Paper Book Star Ornaments
Paper Book Star Ornaments

Book making is a special love of mine, so when a program friend (Tina, you know who you are!) showed me a new craft that combines books and origami…I was in. Using simple materials, these Paper Book Star Ornaments make wonderful gifts in minutes. Let’s get our hands moving.

Materials for 1 ornament:

  • Cutting tool (Exacto or precision box cutter)
  • Glue
  • Thin string/ribbon approx. 18-in in length
  • Matte board (two 1.5-inch squares)
  • Decorative paper (just enough to cover matte board squares)
  • Paper for interior of star (five 3-inch squares)
  • Button or like item (through which string/ribbon can slide)
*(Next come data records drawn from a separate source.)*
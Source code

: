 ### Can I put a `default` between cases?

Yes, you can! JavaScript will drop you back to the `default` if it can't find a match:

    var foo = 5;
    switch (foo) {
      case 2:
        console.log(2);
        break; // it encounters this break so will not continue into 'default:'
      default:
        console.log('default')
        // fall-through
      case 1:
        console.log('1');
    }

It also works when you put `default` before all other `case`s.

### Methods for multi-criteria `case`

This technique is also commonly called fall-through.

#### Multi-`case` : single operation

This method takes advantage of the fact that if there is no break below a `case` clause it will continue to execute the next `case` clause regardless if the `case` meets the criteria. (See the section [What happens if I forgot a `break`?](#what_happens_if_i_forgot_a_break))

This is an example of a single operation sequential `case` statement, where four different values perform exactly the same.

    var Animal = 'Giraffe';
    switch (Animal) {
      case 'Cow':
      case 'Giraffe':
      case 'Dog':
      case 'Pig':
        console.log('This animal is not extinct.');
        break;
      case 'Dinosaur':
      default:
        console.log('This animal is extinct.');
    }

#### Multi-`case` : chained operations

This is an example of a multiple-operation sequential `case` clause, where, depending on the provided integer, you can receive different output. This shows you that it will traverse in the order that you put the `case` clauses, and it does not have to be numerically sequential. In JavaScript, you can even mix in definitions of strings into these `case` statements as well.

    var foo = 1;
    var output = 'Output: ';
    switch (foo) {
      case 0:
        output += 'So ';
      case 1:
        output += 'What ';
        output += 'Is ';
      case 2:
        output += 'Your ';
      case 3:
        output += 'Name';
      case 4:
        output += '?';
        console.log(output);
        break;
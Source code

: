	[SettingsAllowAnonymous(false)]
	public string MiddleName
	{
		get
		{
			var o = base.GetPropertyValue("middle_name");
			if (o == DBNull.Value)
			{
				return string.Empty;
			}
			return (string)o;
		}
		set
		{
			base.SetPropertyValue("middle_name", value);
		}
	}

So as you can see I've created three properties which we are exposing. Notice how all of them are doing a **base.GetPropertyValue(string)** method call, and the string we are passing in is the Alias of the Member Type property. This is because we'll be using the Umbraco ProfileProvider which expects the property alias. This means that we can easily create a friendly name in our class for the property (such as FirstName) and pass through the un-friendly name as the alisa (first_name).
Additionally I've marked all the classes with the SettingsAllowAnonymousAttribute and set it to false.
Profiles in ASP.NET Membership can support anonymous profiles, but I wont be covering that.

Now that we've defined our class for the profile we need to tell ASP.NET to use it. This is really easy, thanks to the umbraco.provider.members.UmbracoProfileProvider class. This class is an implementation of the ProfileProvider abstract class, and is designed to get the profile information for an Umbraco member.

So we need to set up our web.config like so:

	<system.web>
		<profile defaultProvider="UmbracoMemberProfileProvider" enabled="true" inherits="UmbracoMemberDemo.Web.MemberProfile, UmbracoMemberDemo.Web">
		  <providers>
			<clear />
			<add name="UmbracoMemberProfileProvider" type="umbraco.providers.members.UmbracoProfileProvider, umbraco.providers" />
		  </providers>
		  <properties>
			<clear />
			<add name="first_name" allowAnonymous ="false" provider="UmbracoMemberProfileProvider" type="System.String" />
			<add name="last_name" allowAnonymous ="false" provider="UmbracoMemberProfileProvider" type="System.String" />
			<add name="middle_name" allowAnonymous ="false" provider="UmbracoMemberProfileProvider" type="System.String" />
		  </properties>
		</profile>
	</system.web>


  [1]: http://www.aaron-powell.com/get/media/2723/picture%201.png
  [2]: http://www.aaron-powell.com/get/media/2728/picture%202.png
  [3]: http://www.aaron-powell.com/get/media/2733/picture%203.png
Making the ornament step-by-step:

1 & 2
1 & 2

1. From scrap matte board, cut two 1.5-inch squares.
2. Choose paper for interior of ornament, cut into five 3-inch squares. (Tip: choose paper that is sturdy enough to be glued & folded)
3. Fold 3-inch paper squares using 3-step fold: a) fold on diagonal, b) fold in half horizontally, c) fold in half vertically. (Tip: press firmly on folds to ensure tightness.) Pinch together center point of square, creating a smaller folded square.


4. Glue together the folded squares, matching pinched corners & openings. Glue each square, leaving end squares unglued.

5. Choose decorative paper for exterior of ornament. Should be slightly larger in size than matte board squares (enough to fold over sides). Glue matte board to center, trimming corners for cleaner edge.

5 & 6

6. Cut length of string/ribbon approx. 18 inches long.

7 & 8

7. Press together glued squares, and glue string/ribbon diagonally across,  matching open ends of string at open ends of fold. (Tip: String should loosely cross closed points of paper squares.)
8. Taking covered matte board squares, glue string side of interior squares to inside of covered matte board.

9 & 10

9. Slide ends of string through hole(s) of button/charm. Knot end of strings.
10. End product has two appearances. Slide button to lock in book shape. Or, bring matte board pieces back to back and slide button to lock in star shape. Voila!